> _Work required_: Return every line from the records below with the string "documentclass".

> _Source records_:
[Start of Attachment]
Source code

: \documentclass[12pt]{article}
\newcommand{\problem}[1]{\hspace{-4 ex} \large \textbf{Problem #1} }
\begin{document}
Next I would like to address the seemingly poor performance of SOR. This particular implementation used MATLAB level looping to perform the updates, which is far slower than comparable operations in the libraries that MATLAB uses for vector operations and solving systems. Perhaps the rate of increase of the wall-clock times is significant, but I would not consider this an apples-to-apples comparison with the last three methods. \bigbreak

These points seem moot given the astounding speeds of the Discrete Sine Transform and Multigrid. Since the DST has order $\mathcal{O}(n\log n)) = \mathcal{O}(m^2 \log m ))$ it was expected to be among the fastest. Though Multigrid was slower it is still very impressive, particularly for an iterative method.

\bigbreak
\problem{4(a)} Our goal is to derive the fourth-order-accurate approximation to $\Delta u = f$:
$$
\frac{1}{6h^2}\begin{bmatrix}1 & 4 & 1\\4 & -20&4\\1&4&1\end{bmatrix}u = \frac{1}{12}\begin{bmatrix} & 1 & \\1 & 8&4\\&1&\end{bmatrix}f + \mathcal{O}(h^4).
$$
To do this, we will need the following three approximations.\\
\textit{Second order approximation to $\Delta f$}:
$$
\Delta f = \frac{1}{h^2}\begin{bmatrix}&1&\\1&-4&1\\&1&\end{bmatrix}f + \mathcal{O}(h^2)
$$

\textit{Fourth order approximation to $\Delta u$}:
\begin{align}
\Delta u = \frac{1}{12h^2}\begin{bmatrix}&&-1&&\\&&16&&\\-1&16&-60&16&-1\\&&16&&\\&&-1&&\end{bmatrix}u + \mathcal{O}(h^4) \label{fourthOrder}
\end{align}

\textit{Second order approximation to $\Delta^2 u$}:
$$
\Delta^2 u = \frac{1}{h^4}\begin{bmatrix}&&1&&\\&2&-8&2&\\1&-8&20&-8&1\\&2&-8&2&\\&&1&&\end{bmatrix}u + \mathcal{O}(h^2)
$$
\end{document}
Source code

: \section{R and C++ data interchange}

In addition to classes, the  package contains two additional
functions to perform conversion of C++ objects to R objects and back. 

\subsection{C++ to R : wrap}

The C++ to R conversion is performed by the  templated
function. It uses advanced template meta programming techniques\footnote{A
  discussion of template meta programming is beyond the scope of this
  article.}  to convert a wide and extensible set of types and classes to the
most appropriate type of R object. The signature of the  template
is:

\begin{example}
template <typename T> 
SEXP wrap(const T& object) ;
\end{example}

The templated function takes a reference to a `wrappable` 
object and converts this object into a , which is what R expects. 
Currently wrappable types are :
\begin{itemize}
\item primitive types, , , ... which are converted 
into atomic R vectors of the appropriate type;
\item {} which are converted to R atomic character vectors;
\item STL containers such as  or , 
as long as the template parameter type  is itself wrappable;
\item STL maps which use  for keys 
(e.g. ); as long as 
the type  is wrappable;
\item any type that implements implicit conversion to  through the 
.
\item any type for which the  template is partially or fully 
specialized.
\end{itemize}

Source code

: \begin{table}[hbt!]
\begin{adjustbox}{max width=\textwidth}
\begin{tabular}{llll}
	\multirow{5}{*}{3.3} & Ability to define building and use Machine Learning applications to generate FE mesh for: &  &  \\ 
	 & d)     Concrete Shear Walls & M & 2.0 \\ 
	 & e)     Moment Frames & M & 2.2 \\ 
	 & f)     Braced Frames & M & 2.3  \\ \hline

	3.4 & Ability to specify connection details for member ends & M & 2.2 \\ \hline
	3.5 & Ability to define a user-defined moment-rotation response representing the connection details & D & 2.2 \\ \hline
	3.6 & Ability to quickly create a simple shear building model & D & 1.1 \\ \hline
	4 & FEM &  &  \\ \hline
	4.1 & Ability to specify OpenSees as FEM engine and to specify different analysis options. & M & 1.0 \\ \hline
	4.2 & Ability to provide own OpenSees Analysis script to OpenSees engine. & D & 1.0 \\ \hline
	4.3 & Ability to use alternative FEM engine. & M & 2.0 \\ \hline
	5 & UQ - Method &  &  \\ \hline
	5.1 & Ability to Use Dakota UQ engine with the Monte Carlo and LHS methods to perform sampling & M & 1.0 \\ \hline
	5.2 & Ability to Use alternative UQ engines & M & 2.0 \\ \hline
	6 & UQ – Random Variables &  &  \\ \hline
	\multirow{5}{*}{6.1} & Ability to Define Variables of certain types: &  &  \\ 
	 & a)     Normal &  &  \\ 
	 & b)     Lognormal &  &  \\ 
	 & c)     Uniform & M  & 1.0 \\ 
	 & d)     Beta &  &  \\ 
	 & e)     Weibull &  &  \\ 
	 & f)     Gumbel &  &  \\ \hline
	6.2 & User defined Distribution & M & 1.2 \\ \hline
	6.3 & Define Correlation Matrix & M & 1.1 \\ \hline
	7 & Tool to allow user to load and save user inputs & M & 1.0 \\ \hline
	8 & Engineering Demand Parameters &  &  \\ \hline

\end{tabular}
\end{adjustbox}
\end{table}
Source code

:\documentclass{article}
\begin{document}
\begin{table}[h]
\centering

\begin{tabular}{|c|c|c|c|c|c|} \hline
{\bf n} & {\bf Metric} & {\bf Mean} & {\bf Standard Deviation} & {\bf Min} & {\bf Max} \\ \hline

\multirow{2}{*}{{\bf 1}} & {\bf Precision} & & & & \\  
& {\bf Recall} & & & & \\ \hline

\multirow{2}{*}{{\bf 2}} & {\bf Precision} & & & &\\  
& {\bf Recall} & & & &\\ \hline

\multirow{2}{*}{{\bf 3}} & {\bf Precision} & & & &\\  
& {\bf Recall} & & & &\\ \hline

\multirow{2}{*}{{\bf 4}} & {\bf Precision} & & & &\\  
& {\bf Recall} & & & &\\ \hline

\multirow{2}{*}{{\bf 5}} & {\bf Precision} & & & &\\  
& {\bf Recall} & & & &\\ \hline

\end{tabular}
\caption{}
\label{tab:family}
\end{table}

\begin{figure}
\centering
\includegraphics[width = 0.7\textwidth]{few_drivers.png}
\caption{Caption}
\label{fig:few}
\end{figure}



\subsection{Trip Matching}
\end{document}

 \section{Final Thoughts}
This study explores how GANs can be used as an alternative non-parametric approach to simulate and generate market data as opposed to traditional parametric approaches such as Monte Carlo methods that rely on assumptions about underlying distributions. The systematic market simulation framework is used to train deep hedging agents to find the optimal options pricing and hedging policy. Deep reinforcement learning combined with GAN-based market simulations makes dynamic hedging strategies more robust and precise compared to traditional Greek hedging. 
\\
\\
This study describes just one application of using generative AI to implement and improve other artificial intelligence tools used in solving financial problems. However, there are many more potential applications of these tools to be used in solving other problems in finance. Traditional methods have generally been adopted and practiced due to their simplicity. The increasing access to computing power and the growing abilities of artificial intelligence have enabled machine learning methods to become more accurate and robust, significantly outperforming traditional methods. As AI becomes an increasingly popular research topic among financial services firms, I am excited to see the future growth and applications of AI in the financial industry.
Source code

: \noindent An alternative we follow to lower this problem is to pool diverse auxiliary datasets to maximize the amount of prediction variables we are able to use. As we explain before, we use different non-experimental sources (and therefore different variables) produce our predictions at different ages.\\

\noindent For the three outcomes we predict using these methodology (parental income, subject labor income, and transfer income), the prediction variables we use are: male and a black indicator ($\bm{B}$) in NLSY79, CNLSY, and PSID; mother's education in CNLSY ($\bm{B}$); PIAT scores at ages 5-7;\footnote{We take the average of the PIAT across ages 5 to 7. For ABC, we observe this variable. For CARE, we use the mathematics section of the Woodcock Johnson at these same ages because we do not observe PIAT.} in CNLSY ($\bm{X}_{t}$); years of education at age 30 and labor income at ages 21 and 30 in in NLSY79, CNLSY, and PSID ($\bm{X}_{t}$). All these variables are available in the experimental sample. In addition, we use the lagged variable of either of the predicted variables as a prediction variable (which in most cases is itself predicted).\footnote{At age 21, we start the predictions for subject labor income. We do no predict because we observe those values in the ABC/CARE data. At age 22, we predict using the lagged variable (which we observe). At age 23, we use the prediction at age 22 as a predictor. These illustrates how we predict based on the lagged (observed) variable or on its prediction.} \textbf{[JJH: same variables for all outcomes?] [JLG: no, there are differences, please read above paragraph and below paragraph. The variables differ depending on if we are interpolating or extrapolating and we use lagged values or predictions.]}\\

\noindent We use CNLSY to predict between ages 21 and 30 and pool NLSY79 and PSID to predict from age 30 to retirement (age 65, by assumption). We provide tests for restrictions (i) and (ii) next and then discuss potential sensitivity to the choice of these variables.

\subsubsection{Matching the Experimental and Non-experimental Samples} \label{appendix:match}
[End of Attachment]
> _Answer area_:
: \documentclass[12pt]{article}
:\documentclass{article}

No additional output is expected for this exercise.